Heavenly Father let us know that we haven't been seeking His guidance enough. We have been called to do things that are much bigger than us and the only way we can do them is if we work with someone much bigger. We know what we need to do but without the Spirit we cannot feel or do what we need to do. President Erickson and Elder Cook have given us the knowledge, but it is only through the Spirit that we can confirm it in our hearts and actually put it into action.

So, I am going back to the basics. I guess my mission up to this point has been life changing and wonderful and I have seen many people's lives change but now I am called to be better than I've been. I was doing my best with what I knew at the time but now I know better and that means I have to be better. I have to lose myself even more. I thought I had but God wants more of me. He wants all of me. I need to study Preach My Gospel everyday and not just once in a while. I need to study for my investigators and not just for my desire for knowledge. I need to forget myself and go to work.

I guess this email has sort of been a sermon but this has taken up most of my thoughts and actions all week. I am grateful to know that God chastises those He loves. He cuts us down because He sees our potential to be better. He doesn't want us to settle for less.

We are teaching this family called the Kaweres who are super SDA (seventh day). We have been teaching the plan of salvation and it has been hard for them to comprehend that we lived with God before and we aren't just made of the "breathe of life". Finally, the wife just totally got it and she started looking at the things that her church was teaching and she was like, "They have been teaching me this all along but I feel like what you are saying is true". When we asked what she would do with her knowledge she said she would know it but continue going to the church she knew. I gave the example of many schools around Blantyre all teaching different curriculums. If you knew that one school taught the true curriculum then wouldn't you want to go to that school? It's not about the school but it's about what is taught there. Then she said, "Ah, Sister Proctor. You are teaching my in parables". She is the sassiest woman. I love her.

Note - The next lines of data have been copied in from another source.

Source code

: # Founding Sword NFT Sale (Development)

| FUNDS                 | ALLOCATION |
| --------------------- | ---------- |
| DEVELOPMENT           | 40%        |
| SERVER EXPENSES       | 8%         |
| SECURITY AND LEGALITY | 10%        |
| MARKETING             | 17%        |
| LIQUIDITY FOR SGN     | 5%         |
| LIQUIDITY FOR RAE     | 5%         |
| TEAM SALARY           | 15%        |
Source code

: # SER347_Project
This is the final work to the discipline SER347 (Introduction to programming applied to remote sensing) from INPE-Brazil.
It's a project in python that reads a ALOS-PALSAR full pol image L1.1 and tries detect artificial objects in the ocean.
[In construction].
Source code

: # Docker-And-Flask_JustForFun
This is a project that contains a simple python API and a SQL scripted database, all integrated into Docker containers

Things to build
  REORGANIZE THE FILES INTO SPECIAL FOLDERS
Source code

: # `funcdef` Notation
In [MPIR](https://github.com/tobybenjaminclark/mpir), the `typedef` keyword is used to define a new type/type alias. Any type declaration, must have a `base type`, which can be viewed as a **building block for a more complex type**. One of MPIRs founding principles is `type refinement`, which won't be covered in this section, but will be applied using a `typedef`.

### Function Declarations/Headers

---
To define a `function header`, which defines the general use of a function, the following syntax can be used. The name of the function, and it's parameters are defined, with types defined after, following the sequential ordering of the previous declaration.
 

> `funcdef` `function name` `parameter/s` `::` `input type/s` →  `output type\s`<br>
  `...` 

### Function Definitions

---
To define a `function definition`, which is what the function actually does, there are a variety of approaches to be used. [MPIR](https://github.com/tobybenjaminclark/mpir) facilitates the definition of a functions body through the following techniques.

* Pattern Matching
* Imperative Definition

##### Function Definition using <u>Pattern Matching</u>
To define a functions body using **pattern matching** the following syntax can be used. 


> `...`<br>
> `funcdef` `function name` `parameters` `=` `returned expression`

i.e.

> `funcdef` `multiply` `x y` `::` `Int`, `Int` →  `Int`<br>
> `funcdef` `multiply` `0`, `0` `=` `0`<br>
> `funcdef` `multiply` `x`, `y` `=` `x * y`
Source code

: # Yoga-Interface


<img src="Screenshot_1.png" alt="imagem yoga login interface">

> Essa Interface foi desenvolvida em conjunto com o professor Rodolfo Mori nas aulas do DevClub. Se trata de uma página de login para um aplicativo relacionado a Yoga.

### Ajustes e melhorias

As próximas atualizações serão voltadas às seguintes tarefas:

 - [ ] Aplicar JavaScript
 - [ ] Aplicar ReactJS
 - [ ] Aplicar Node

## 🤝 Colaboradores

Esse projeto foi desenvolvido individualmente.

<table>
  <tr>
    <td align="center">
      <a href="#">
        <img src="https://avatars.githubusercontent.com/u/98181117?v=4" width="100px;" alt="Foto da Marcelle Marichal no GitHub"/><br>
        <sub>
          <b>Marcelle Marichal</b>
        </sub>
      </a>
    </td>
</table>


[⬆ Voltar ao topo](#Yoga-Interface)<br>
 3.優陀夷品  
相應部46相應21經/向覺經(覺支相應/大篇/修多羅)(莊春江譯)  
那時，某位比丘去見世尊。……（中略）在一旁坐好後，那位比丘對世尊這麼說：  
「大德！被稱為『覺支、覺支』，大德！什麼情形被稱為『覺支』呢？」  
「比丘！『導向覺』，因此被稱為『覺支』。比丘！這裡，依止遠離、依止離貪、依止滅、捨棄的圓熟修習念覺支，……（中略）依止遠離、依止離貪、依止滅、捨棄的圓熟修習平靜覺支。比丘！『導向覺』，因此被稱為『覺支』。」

Another tender mercy happened. After the grand chastisement we were excited to go out and apply all that the Spirit had taught us. We were finding in the richer part of our area and as we were searching for this man we contacted before we came upon a girl our age sitting in her house called Nelia. She actually reminded me a lot of Capri (shout out to Hermana Dahle!). We asked her if she knew the man we were looking for and she invited us in. We took the opportunity to teach and the whole time I was praying to find her need. The Spirit opened my mouth and I began to testify of repentance and the peace that Heavenly Father can give us despite our pasts and she just began crying and telling us about her life story. Her mother died and her father abandoned her and so many things have happened that has made her feel like God isn't hearing her prayers. I just testified to her that though her earthly father abandoned her she has a Heavenly Father that will never abandon her. I can't wait to teach her again.

Well, I love you all. If you want to understand more of my feelings read Nephi's Psalm (2 Nephi 4). God is so good. He knows what we need. I am certainly being refined and I am eternally grateful.